Voodoo doll doughnut at Voodoo Doughnut - Portland, Oregon

Voodoo doll doughnut at Voodoo Doughnut

A motto of Portland’s is “Keep Portland Weird”. A way to experience that weirdness both in visual form and with your taste buds is by stopping over at Voodoo Doughnut. Visitors line up early at either of Voodoo Doughnut’s two Portland locations to buy theses tasty pastries. Both locations open late so you can satisfy your doughnut craving from morning to night. There are over fifty doughnuts to choose from and the doughnuts run the gamut from the extreme to the classics. The namesake doughnut is the “Voodoo Doll” doughnut. This doughnut is in the shape of a person with a pretzel stick jutting out just as a pin on an actual voodoo doll. Another fan favorite is the “Bacon Maple Bar” doughnut. Other popular items are the various cereal-topped doughnuts such as “Captain my Captain” (Captain Crunch) or “The Loop” (Fruit Loops).  Keep in mind that transactions are cash only, so bring money and not your credit cards. The original location, Voodoo Doughnut ONE, is next to Caffe Vita. Caffe Vita is a coffee stand that serves coffee and other beverages for those needing a drink to go with the doughnuts.

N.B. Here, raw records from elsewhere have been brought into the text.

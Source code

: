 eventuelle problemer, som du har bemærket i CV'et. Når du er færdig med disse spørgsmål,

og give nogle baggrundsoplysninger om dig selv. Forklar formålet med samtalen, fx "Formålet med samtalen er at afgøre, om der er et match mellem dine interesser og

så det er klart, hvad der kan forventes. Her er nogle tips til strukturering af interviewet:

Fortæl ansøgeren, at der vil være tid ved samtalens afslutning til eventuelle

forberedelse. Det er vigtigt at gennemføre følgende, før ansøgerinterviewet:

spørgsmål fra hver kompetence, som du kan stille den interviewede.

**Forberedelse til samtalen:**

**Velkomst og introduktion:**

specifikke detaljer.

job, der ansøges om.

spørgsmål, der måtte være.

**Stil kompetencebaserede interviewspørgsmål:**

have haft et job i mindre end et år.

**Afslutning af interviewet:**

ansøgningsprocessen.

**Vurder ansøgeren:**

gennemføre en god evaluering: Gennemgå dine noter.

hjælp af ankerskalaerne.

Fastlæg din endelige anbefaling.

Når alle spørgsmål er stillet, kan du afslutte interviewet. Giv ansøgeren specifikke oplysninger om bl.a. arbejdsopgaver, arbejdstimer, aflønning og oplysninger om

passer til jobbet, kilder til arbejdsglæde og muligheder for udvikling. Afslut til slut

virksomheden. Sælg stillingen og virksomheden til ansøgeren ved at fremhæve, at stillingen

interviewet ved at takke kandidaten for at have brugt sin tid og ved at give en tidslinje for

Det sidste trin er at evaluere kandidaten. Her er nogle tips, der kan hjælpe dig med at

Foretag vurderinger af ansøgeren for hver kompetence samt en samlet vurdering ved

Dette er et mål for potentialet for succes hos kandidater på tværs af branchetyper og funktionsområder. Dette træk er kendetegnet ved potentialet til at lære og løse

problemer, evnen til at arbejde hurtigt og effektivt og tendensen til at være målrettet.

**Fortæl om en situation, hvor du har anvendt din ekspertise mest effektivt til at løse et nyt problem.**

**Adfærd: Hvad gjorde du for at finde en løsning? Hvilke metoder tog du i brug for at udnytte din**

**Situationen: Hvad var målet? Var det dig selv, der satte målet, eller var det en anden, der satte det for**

Breakfast at Pine State Biscuits - Portland, Oregon

Breakfast at Pine State Biscuits

For those that prefer a heartier meal head over to Pine State Biscuits for breakfast. Fresh buttermilk biscuits can be ordered plain, with a spread such as jam, or as a sandwich. The biscuit sandwiches include a breakfast favorite made with biscuit, cheese, egg, and your choice of meat (bacon, country ham, sausage, fried chicken, or steak). Other biscuit sandwiches include a chicken club and a BBQ biscuit, meaning you could eat at Pine State Biscuit for each meal of the day.

Portland Food Trucks

Waffle from Gaufre Gourmet - Portland, Oregon

Waffle from Gaufre Gourmet

In Europe every Christmas a multitude of cities break out market stalls serving such delicacies as mulled wines, warm dishes with cheeses as its main ingredients, and desserts a plenty. The problem is that these markets only appear in December. In Portland food stalls are open every month of the year. Although these stalls are stationary and don’t truck anywhere they are called food trucks. There are plenty of choices to satisfy even the pickiest of eaters. Sprawled throughout the city in clusters no one food truck is the same. You may find the same style of cuisine, for instance, a few Vietnamese food trucks. Except each truck must offer something different from its regional cuisine neighbor. This means that one Vietnamese truck may sell pho while the other focuses on selling only rice plates. Ensuring no two food trucks are alike means so many choices your stomach may get full just thinking of the sheer enormity of everything it could consume. The best thing to do is to dig right in and pick whatever fits your fancy. One example of a great food truck is The Gaufre Gourmet. They serve up a Belgian style waffle that will satisfy your sweet or savory tooth.

Portland Dining

Seoul Sliders at KOi Fusion - Portland, Oregon

Seoul Sliders at KOi Fusion

For those that prefer to sit while eating Portland offers great restaurant choices. KOi Fusion has both food truck locations and indoor locations. One of their indoor locations is shared with a couple other eateries and has plenty of seating available. KOi Fusion serves up Mexican-Korean fusion dishes that rival similar food trucks and restaurants found in the San Francisco Bay Area and Los Angeles. Choose from tacos, burritos, quesadillas, and even sliders. These dishes are made with your choice of meats such as bulgogi, kalbi, chicken, or pork. The “Seoul Sliders” with bulgogi BBQ beef on a soft bread bun with zesty coleslaw is a feast for the senses.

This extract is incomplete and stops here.